Malcolm wrote: ↑
Thu Aug 16, 2018 10:27 pm
Queequeg wrote: ↑
Thu Aug 16, 2018 9:34 pm
Malcolm wrote: ↑
Thu Aug 16, 2018 6:25 pm
Depends on which Indian Buddhist view we are discussing. There is for example, Karana-hetu, the principle that all phenomena are causes of all other phenomena apart from themselves.
This still does not make rocks capable of buddhahood. Nor does it make a mind a function of a rock. Your thesis amounts to saying that since there is a container universe and inhabitants, their mutual dependence means that the awakening of the latter necessitates the awakening of the former, even though it is conventionally insentient. But this also bears the consequence that buddhas can become sentient beings just as sentient beings can become buddhas. This is very terrible consequence.
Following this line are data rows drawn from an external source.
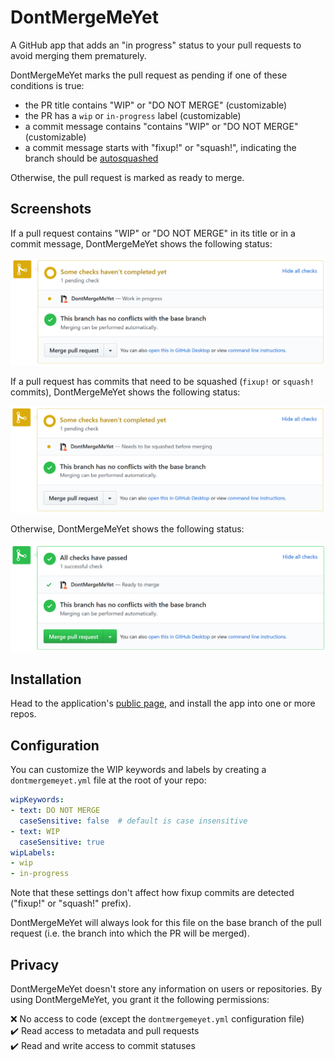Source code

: # DontMergeMeYet

A GitHub app that adds an "in progress" status to your pull requests to avoid merging them prematurely.

DontMergeMeYet marks the pull request as pending if one of these conditions is true:

- the PR title contains "WIP" or "DO NOT MERGE" (customizable)
- the PR has a `wip` or `in-progress` label (customizable)
- a commit message contains "contains "WIP" or "DO NOT MERGE" (customizable)
- a commit message starts with "fixup!" or "squash!", indicating the branch should be [autosquashed](http://fle.github.io/git-tip-keep-your-branch-clean-with-fixup-and-autosquash.html)

Otherwise, the pull request is marked as ready to merge.

## Screenshots

If a pull request contains "WIP" or "DO NOT MERGE" in its title or in a commit message, DontMergeMeYet shows the following status:

![Work in progress](assets/status-wip.png)

If a pull request has commits that need to be squashed (`fixup!` or `squash!` commits), DontMergeMeYet shows the following status:

![Squash needed](assets/status-squash-needed.png)

Otherwise, DontMergeMeYet shows the following status:

![Ready to merge](assets/status-ready.png)

## Installation

Head to the application's [public page](https://github.com/apps/dontmergemeyet), and install the app into one or more repos.

## Configuration

You can customize the WIP keywords and labels by creating a `dontmergemeyet.yml` file at the root of your repo:

```yaml
wipKeywords:
- text: DO NOT MERGE
  caseSensitive: false  # default is case insensitive
- text: WIP
  caseSensitive: true
wipLabels:
- wip
- in-progress
```

Note that these settings don't affect how fixup commits are detected ("fixup!" or "squash!" prefix).

DontMergeMeYet will always look for this file on the base branch of the pull request (i.e. the branch into which the PR will be merged).

## Privacy

DontMergeMeYet doesn't store any information on users or repositories. By using DontMergeMeYet, you grant it the following permissions:

❌ No access to code (except the `dontmergemeyet.yml` configuration file)  
✔️ Read access to metadata and pull requests  
✔️ Read and write access to commit statuses
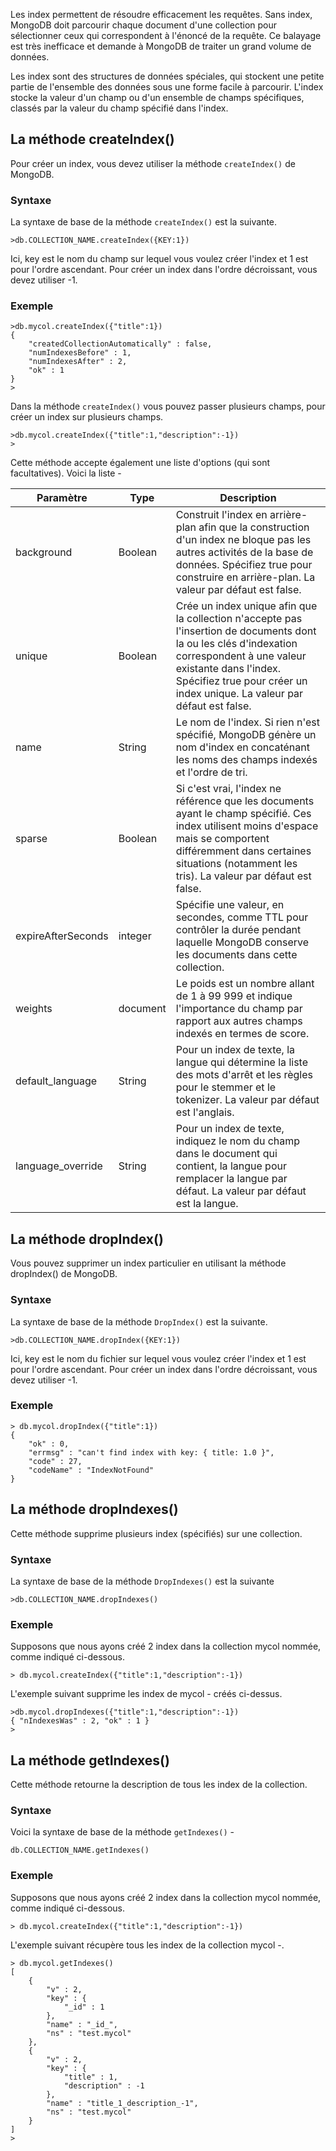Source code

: Les index permettent de résoudre efficacement les requêtes. Sans index, MongoDB doit parcourir chaque document d'une collection pour sélectionner ceux qui correspondent à l'énoncé de la requête. Ce balayage est très inefficace et demande à MongoDB de traiter un grand volume de données.

Les index sont des structures de données spéciales, qui stockent une petite partie de l'ensemble des données sous une forme facile à parcourir. L'index stocke la valeur d'un champ ou d'un ensemble de champs spécifiques, classés par la valeur du champ spécifié dans l'index.

## La méthode createIndex()

Pour créer un index, vous devez utiliser la méthode ```createIndex()``` de MongoDB.

### Syntaxe

La syntaxe de base de la méthode ```createIndex()``` est la suivante.

```
>db.COLLECTION_NAME.createIndex({KEY:1})
```

Ici, key est le nom du champ sur lequel vous voulez créer l'index et 1 est pour l'ordre ascendant. Pour créer un index dans l'ordre décroissant, vous devez utiliser -1.

### Exemple

```
>db.mycol.createIndex({"title":1})
{
	"createdCollectionAutomatically" : false,
	"numIndexesBefore" : 1,
	"numIndexesAfter" : 2,
	"ok" : 1
}
>
```

Dans la méthode ```createIndex()``` vous pouvez passer plusieurs champs, pour créer un index sur plusieurs champs.

```
>db.mycol.createIndex({"title":1,"description":-1})
>
```

Cette méthode accepte également une liste d'options (qui sont facultatives). Voici la liste -

| **Paramètre** | **Type** | **Description** |
| --- | --- | --- |
| background | Boolean | Construit l'index en arrière-plan afin que la construction d'un index ne bloque pas les autres activités de la base de données. Spécifiez true pour construire en arrière-plan. La valeur par défaut est false. |
| unique | Boolean | Crée un index unique afin que la collection n'accepte pas l'insertion de documents dont la ou les clés d'indexation correspondent à une valeur existante dans l'index. Spécifiez true pour créer un index unique. La valeur par défaut est false. |
| name | String | Le nom de l'index. Si rien n'est spécifié, MongoDB génère un nom d'index en concaténant les noms des champs indexés et l'ordre de tri. |
| sparse | Boolean | Si c'est vrai, l'index ne référence que les documents ayant le champ spécifié. Ces index utilisent moins d'espace mais se comportent différemment dans certaines situations (notamment les tris). La valeur par défaut est false. |
| expireAfterSeconds | integer | Spécifie une valeur, en secondes, comme TTL pour contrôler la durée pendant laquelle MongoDB conserve les documents dans cette collection. |
| weights | document | Le poids est un nombre allant de 1 à 99 999 et indique l'importance du champ par rapport aux autres champs indexés en termes de score. |
| default_language | String | Pour un index de texte, la langue qui détermine la liste des mots d'arrêt et les règles pour le stemmer et le tokenizer. La valeur par défaut est l'anglais. |
| language_override | String | Pour un index de texte, indiquez le nom du champ dans le document qui contient, la langue pour remplacer la langue par défaut. La valeur par défaut est la langue. |

## La méthode dropIndex()

Vous pouvez supprimer un index particulier en utilisant la méthode dropIndex() de MongoDB.

### Syntaxe

La syntaxe de base de la méthode ```DropIndex()``` est la suivante.

```
>db.COLLECTION_NAME.dropIndex({KEY:1})
```

Ici, key est le nom du fichier sur lequel vous voulez créer l'index et 1 est pour l'ordre ascendant. Pour créer un index dans l'ordre décroissant, vous devez utiliser -1.

### Exemple

```
> db.mycol.dropIndex({"title":1})
{
	"ok" : 0,
	"errmsg" : "can't find index with key: { title: 1.0 }",
	"code" : 27,
	"codeName" : "IndexNotFound"
}
```

## La méthode dropIndexes()

Cette méthode supprime plusieurs index (spécifiés) sur une collection.

### Syntaxe

La syntaxe de base de la méthode ```DropIndexes()``` est la suivante

```
>db.COLLECTION_NAME.dropIndexes()
```

### Exemple

Supposons que nous ayons créé 2 index dans la collection mycol nommée, comme indiqué ci-dessous.

```
> db.mycol.createIndex({"title":1,"description":-1})
```

L'exemple suivant supprime les index de mycol - créés ci-dessus.

```
>db.mycol.dropIndexes({"title":1,"description":-1})
{ "nIndexesWas" : 2, "ok" : 1 }
>
```

## La méthode getIndexes()

Cette méthode retourne la description de tous les index de la collection.

### Syntaxe

Voici la syntaxe de base de la méthode ```getIndexes()``` -

```
db.COLLECTION_NAME.getIndexes()
```

### Exemple

Supposons que nous ayons créé 2 index dans la collection mycol nommée, comme indiqué ci-dessous.

```
> db.mycol.createIndex({"title":1,"description":-1})
```

L'exemple suivant récupère tous les index de la collection mycol -.

```
> db.mycol.getIndexes()
[
	{
		"v" : 2,
		"key" : {
			"_id" : 1
		},
		"name" : "_id_",
		"ns" : "test.mycol"
	},
	{
		"v" : 2,
		"key" : {
			"title" : 1,
			"description" : -1
		},
		"name" : "title_1_description_-1",
		"ns" : "test.mycol"
	}
]
>
```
I'm not familiar with Karana-hetu, but all phenomena are indeed causes of all others, in a way.
Not in a way, directly.
We are emphasizing different things. It is correct to say, "in a way" in the context of Tiantai thought because dependent origination is not the whole story, except, in a way, from a particular vantage point. Like light being particles, absolutely, in a way, but also being waves, absolutely, in a way.
I know its easy to just fall back on what you know, but you're treading on ground that you clearly are not familiar with. Come out a little bit and try to understand, give ear.
The problem is not buddhas in hell realms, the problem is buddhas experiencing the suffering of hell realms, or any other realm, for that matter.
The Buddha was born. Possibly caesarean. But in any event, it wasn't the myth where Maya grasped a branch while Gotama just miraculously emerged from her side. He also didn't take 7 steps and declare he was the greatest being. He was a helpless infant, like all of us at birth. The Buddha died of what sounds like food poisoning. It was miraculous enough that he lived to 80 at that time.
If you chose to believe those myths about his birth and death literally, the fabrics of our realities probably don't match up.
What is suffering? We are told from the perspective of an awakened one, it is unarisen. Its a a mistaken apprehension. That doesn't mean one floats through life as though in a protective halo.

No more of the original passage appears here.